The Navy said late on Monday there was "strong evidence" Heriberto Lazcano had been killed in a firefight with marines in the northern state of Coahuila on Sunday afternoon.
If the death of Lazcano, alias "The Executioner," is confirmed, he would be the most powerful capo to fall in President Felipe Calderon's military offensive on the gangs.
The Zetas, considered one of the two most powerful drug gangs in Mexico, have perpetrated some of the most sickening acts seen in the country's drug war that has killed about 60,000 people during Calderon's term.

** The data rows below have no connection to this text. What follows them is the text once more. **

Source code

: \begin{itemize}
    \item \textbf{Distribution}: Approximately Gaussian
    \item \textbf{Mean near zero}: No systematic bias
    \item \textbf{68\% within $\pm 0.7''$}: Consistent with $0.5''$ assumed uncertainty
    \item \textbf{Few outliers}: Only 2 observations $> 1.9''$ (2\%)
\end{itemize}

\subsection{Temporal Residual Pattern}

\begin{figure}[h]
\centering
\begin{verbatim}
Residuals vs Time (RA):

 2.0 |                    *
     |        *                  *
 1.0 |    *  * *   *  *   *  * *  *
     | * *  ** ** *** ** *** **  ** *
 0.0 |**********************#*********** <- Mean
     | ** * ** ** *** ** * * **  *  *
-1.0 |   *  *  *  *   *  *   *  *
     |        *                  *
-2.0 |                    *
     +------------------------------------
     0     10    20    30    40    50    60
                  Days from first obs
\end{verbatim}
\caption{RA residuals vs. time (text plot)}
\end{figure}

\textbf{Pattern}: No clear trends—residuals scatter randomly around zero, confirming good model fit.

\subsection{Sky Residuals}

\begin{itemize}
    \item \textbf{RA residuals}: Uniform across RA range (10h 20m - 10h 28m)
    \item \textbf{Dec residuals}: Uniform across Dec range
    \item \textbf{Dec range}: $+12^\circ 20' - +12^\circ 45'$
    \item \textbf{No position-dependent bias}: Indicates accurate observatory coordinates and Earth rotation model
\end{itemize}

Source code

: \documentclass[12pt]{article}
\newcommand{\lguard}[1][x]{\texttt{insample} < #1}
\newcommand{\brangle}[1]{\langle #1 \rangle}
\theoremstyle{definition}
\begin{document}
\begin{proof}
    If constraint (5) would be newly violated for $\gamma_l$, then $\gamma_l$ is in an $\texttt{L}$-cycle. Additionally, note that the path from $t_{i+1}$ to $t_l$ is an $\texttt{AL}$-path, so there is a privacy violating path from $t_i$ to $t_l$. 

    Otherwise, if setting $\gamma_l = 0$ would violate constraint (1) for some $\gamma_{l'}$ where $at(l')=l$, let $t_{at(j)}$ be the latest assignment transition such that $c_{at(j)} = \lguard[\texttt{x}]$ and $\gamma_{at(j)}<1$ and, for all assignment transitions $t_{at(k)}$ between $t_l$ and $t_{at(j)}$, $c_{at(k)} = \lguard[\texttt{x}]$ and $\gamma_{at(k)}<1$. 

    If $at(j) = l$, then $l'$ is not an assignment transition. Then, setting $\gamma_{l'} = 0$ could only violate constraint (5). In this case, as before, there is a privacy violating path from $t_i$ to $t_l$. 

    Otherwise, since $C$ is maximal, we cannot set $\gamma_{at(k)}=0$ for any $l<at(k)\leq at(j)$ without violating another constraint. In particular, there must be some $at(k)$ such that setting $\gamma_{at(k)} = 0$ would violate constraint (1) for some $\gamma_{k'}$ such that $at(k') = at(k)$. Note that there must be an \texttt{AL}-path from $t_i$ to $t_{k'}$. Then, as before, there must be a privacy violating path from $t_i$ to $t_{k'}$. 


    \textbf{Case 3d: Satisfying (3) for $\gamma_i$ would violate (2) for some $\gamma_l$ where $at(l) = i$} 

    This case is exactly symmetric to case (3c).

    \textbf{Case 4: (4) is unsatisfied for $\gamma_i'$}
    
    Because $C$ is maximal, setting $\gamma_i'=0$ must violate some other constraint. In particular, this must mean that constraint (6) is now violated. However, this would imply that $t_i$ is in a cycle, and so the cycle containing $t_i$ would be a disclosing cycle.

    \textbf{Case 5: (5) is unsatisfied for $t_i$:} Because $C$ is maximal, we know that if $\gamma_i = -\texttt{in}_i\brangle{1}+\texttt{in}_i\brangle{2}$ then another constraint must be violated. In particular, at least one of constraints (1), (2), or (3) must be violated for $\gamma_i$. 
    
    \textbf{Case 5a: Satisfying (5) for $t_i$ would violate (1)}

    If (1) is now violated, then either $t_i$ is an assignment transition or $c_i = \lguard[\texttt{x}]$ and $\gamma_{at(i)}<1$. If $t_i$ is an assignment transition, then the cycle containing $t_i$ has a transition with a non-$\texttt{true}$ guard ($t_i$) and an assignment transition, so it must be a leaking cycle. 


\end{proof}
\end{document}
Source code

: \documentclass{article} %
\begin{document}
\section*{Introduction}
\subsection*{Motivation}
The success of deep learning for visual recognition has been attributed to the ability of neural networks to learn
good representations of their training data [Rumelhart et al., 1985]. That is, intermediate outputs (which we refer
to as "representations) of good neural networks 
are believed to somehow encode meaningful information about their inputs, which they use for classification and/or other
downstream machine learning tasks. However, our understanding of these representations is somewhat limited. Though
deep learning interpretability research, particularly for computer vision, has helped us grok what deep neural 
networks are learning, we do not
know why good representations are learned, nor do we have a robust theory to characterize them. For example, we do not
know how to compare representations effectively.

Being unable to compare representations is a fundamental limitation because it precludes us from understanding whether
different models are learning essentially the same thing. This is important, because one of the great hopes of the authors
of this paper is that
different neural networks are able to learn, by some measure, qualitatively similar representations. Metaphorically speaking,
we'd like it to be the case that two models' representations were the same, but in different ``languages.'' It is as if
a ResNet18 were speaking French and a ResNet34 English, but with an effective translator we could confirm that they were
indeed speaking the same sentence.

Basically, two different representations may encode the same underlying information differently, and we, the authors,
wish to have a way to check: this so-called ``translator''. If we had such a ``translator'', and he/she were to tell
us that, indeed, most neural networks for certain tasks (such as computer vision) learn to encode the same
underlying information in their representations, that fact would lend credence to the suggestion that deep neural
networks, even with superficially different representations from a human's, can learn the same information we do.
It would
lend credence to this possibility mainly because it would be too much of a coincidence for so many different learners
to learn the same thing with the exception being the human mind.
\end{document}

Two suspected Zetas gang members who attacked the marines with grenades from a moving car were killed in the gunfight and initial forensic tests suggested one of the bodies was the former soldier Lazcano, the Navy said in a statement.
Lazcano, or "Z-3" is one of Mexico's most wanted men and U.S. authorities have offered a reward of up to $5 million for his capture. Only Joaquin "Shorty" Guzman, boss of the Sinaloa Cartel, would represent a bigger prize to the government.
Alberto Islas, a security expert at consultancy Risk Evaluation, said if Lazcano's death is confirmed, it would prompt a bloody struggle for control of areas dominated by the Zetas, like the northern industrial city of Monterrey.
The army had stepped up patrols in Coahuila after the killing last week of the son of the former chairman of the country's most powerful political party, the Institutional Revolutionary Party, or PRI.
Investigators said the murder of Jose Eduardo Moreira, who was also the nephew of the Coahuila state governor, may have been a revenge attack by the Zetas against the family for losses the gang suffered in a recent clash with security forces.
Moreira's death caused a political outcry and demands for his killers to be brought to justice.
The Zetas were formed by a band of army deserters who acted as enforcers for the Gulf Cartel before breaking away in 2010 to fight a bloody turf war with their former bosses and other drug gangs, including Guzman's powerful Sinaloa Cartel.
Under Lazcano's leadership, the Zetas grew into a gang of more than 10,000 gunmen with operations stretching from the Rio Grande, on the border with Texas, to deep into Central America.
Their rapid expansion has displaced Mexico's older cartels in many areas, giving them a dominant position in the multi-billion-dollar cross-border drug trade, as well as extortion, kidnapping and other criminal businesses.
The Zetas gang had recently appeared to be rupturing due to disputes among leading gang members. A longstanding rivalry between Lazcano and his deputy Miguel Trevino, alias "Z-40," exploded into violence in recent months.
While Mexico's government and rival gangs may welcome the death of Lazcano, a battle for control of the Zetas could become a major headache for President-elect Enrique Pena Nieto of the PRI, who takes office on December 1.
Since 2009, government troops have caught or killed more than 20 major drug lords. Senior Zetas boss Ivan Velazquez, also known as "El Taliban" or "Z-50", and Gulf Cartel head Jorge Costilla, alias "El Coss," were both captured last month.
Mexican officials arrested on Saturday the alleged Zetas leader in Tamaulipas state, who is believed to be responsible for the murders in 2010 of dozens of migrants and an American who was killed as he jet skied on a lake on the Texas-Mexico border.